Prevent Varicose Veins with Good Nutrition

Prevent Varicose Veins with Good NutritionThe foods you eat affect every part of your body, veins included. If you have varicose veins or spider veins or want to reduce your risk of developing them, eating a healthy diet is a valuable step.

In general, any healthy diet should consist of lean proteins, whole grains and a variety of fruits and vegetables. A diet that balances these elements can keep your whole body functioning properly. It can also help you maintain a healthy weight, which will make it easier to prevent vein problems.

Though you should strive to eat a balanced, healthy diet for the health of your whole body, certain elements of your diet can be especially useful for dealing with varicose veins and spider veins, like:

Fiber

Straining to have a bowel movement can put extra pressure on the blood vessels in your lower body, leading to a higher risk of varicose veins and other vein problems like hemorrhoids. Fiber adds bulk and softness to stools, making bowel movements easier. Fiber can also help with weight loss because high-fiber foods take longer to chew and make you feel full for longer after a meal, which can help you prevent overeating.

Typical recommendations for fiber intake are:

  • Men under 50: 38 grams per day
  • Men 51 or older: 30 grams per day
  • Women under 50: 25 grams per day
  • Women 51 or older: 21 grams per day

You can add more fiber to your diet by eating:

  • Whole fruits and vegetables
  • Unrefined grains like brown rice, oatmeal and rye
  • Beans and other legumes

Vitamin C & Flavonoids

Vitamin C is a crucial vitamin and antioxidant. In addition to its role in growth, development and wound healing, vitamin C protects the blood vessels and keeps them strong by promoting collagen production.

Vitamin C can be found in:

  • Bell pepper
  • Broccoli
  • Brussels sprouts
  • Cantaloupe
  • Guava
  • Grapefruit
  • Kiwi
  • Orange
  • Strawberry

Plant compounds called flavonoids also help to rejuvenate the blood vessels and keep them strong. These substances are primarily found in richly-colored berries.

High-flavonoid foods include:

  • Blackberries
  • Blueberries
  • Black currants
  • Cherries
  • Grapes

Each of these fruits is most nutritious in its whole form. In addition to vitamin C and flavonoids, eating whole fruit will provide your body with the benefits of more fiber. However, extracts and supplements may be valuable as well.

Healthy Fats

Monounsaturated and polyunsaturated fats can help your cardiovascular system by clearing out flooded capillaries and preventing blockage of blood vessels. Whenever possible, you should seek to include sources of these fats in your diet instead of saturated and trans fats.

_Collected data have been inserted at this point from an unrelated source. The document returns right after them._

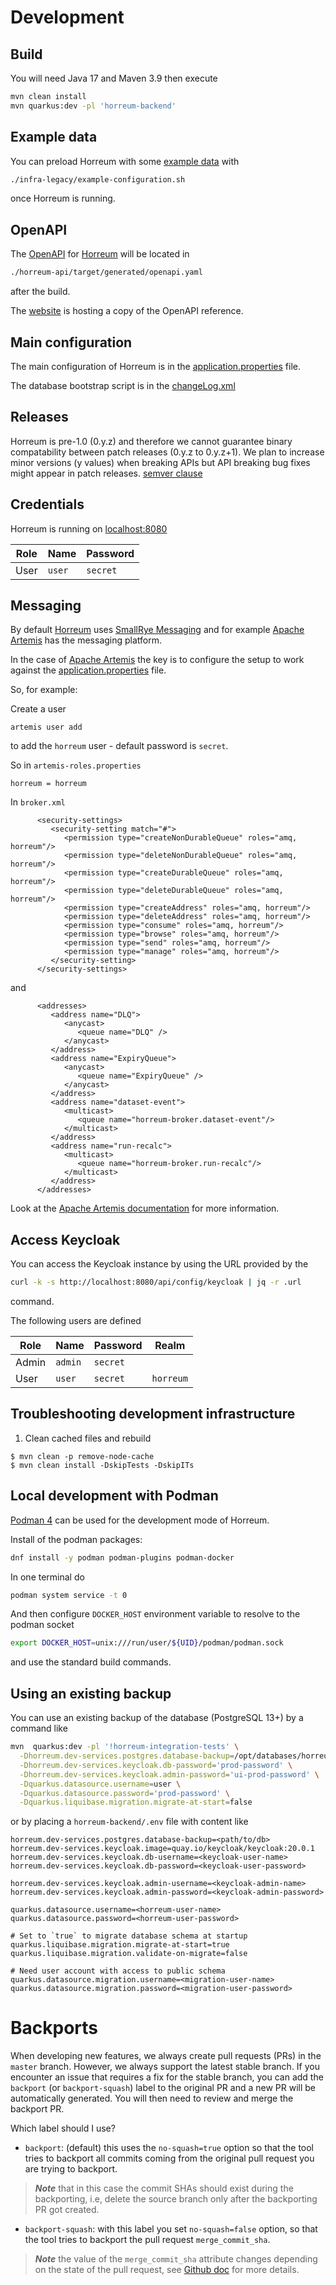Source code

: # Development

## Build

You will need Java 17 and Maven 3.9 then execute

```bash
mvn clean install
mvn quarkus:dev -pl 'horreum-backend'
```

## Example data

You can preload Horreum with some [example data](https://github.com/Hyperfoil/Horreum/blob/master/infra-legacy/example-configuration.sh) with

```bash
./infra-legacy/example-configuration.sh
```

once Horreum is running.

## OpenAPI

The [OpenAPI](https://www.openapis.org/) for [Horreum](https://github.com/Hyperfoil/Horreum/) will be located in

```bash
./horreum-api/target/generated/openapi.yaml
```

after the build.

The [website](https://horreum.hyperfoil.io/docs/reference/api-reference/) is hosting a copy of the OpenAPI reference.

## Main configuration

The main configuration of Horreum is in the [application.properties](https://github.com/Hyperfoil/Horreum/blob/master/horreum-backend/src/main/resources/application.properties) file.

The database bootstrap script is in the [changeLog.xml](https://github.com/Hyperfoil/Horreum/blob/master/horreum-backend/src/main/resources/db/changeLog.xml)

## Releases

Horreum is pre-1.0 (0.y.z) and therefore we cannot guarantee binary compatability between patch releases (0.y.z to 0.y.z+1). We plan to increase minor versions (y values) when breaking APIs but API breaking bug fixes might appear in patch releases. [semver clause](https://semver.org/#spec-item-4)

## Credentials

Horreum is running on [localhost:8080](http://localhost:8080)

| Role | Name | Password |
| ---- | ---- | -------- |
| User | `user` | `secret` |


## Messaging

By default [Horreum](https://github.com/Hyperfoil/Horreum/) uses [SmallRye Messaging](https://smallrye.io/smallrye-reactive-messaging/smallrye-reactive-messaging/3.3/index.html) and
for example [Apache Artemis](https://activemq.apache.org/components/artemis/) has the messaging platform.

In the case of [Apache Artemis](https://activemq.apache.org/components/artemis/) the key is to configure the setup to work against the 
[application.properties](https://github.com/Hyperfoil/Horreum/blob/master/horreum-backend/src/main/resources/application.properties) file.

So, for example:

Create a user
```
artemis user add
```

to add the `horreum` user - default password is `secret`.

So in `artemis-roles.properties`
```
horreum = horreum
```

In `broker.xml`
```
      <security-settings>
         <security-setting match="#">
            <permission type="createNonDurableQueue" roles="amq, horreum"/>
            <permission type="deleteNonDurableQueue" roles="amq, horreum"/>
            <permission type="createDurableQueue" roles="amq, horreum"/>
            <permission type="deleteDurableQueue" roles="amq, horreum"/>
            <permission type="createAddress" roles="amq, horreum"/>
            <permission type="deleteAddress" roles="amq, horreum"/>
            <permission type="consume" roles="amq, horreum"/>
            <permission type="browse" roles="amq, horreum"/>
            <permission type="send" roles="amq, horreum"/>
            <permission type="manage" roles="amq, horreum"/>
         </security-setting>
      </security-settings>
```

and

```
      <addresses>
         <address name="DLQ">
            <anycast>
               <queue name="DLQ" />
            </anycast>
         </address>
         <address name="ExpiryQueue">
            <anycast>
               <queue name="ExpiryQueue" />
            </anycast>
         </address>
         <address name="dataset-event">
            <multicast>
               <queue name="horreum-broker.dataset-event"/>
            </multicast>
         </address>
         <address name="run-recalc">
            <multicast>
               <queue name="horreum-broker.run-recalc"/>
            </multicast>
         </address>
      </addresses>
```

Look at the [Apache Artemis documentation](https://activemq.apache.org/components/artemis/documentation/) for more information.

## Access Keycloak

You can access the Keycloak instance by using the URL provided by the

```bash
curl -k -s http://localhost:8080/api/config/keycloak | jq -r .url
```

command.

The following users are defined

| Role | Name | Password | Realm |
| ---- | ---- | -------- | ----- |
| Admin | `admin` | `secret` | |
| User | `user` | `secret` | `horreum` |

## Troubleshooting development infrastructure

1. Clean cached files and rebuild

```shell
$ mvn clean -p remove-node-cache
$ mvn clean install -DskipTests -DskipITs
```

## Local development with Podman

[Podman 4](https://podman.io/) can be used for the development mode of Horreum.

Install of the podman packages:

``` bash
dnf install -y podman podman-plugins podman-docker
```

In one terminal do
``` bash
podman system service -t 0
```
And then configure `DOCKER_HOST` environment variable to resolve to the podman socket

``` bash
export DOCKER_HOST=unix:///run/user/${UID}/podman/podman.sock
```

and use the standard build commands.

## Using an existing backup

You can use an existing backup of the database (PostgreSQL 13+) by a command like

```bash
mvn  quarkus:dev -pl '!horreum-integration-tests' \
  -Dhorreum.dev-services.postgres.database-backup=/opt/databases/horreum-prod-db/ \
  -Dhorreum.dev-services.keycloak.db-password='prod-password' \
  -Dhorreum.dev-services.keycloak.admin-password='ui-prod-password' \
  -Dquarkus.datasource.username=user \
  -Dquarkus.datasource.password='prod-password' \
  -Dquarkus.liquibase.migration.migrate-at-start=false
```

or by placing a `horreum-backend/.env` file with content like

```
horreum.dev-services.postgres.database-backup=<path/to/db>
horreum.dev-services.keycloak.image=quay.io/keycloak/keycloak:20.0.1
horreum.dev-services.keycloak.db-username=<keycloak-user-name>
horreum.dev-services.keycloak.db-password=<keycloak-user-password>

horreum.dev-services.keycloak.admin-username=<keycloak-admin-name>
horreum.dev-services.keycloak.admin-password=<keycloak-admin-password>

quarkus.datasource.username=<horreum-user-name>
quarkus.datasource.password=<horreum-user-password>

# Set to `true` to migrate database schema at startup
quarkus.liquibase.migration.migrate-at-start=true
quarkus.liquibase.migration.validate-on-migrate=false

# Need user account with access to public schema
quarkus.datasource.migration.username=<migration-user-name>
quarkus.datasource.migration.password=<migration-user-password>
```

# Backports
When developing new features, we always create pull requests (PRs) in the `master` branch. However, we always support the latest stable branch. If you encounter an issue that requires a fix for the stable branch, you can add the `backport` (or `backport-squash`) label to the original PR and a new PR will be automatically generated. You will then need to review and merge the backport PR.

Which label should I use?
* `backport`: (default) this uses the `no-squash=true` option so that the tool tries to backport all commits coming from the original pull request you are trying to backport.
> _**Note**_ that in this case the commit SHAs should exist during the backporting, i.e,
delete the source branch only after the backporting PR got created.
* `backport-squash`: with this label you set `no-squash=false` option, so that the tool tries to backport the pull request `merge_commit_sha`.
> _**Note**_ the value of the `merge_commit_sha` attribute changes depending on the state of the pull request, see [Github doc](https://docs.github.com/en/rest/pulls/pulls?apiVersion=2022-11-28#get-a-pull-request) for more details.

Healthy fats can be found in:

  • Olive oil
  • Avocado
  • Nuts like almonds, hazelnuts, pecans, cashews and walnuts
  • Sunflower, sesame, pumpkin and flax seeds
  • Tofu, soymilk and other soy products
  • Fatty fish like salmon, tuna and trout

Adding these elements to your diet can help you keep your whole body healthy, but can be especially useful for maintaining strong blood vessels that remain free of varicose veins and spider veins.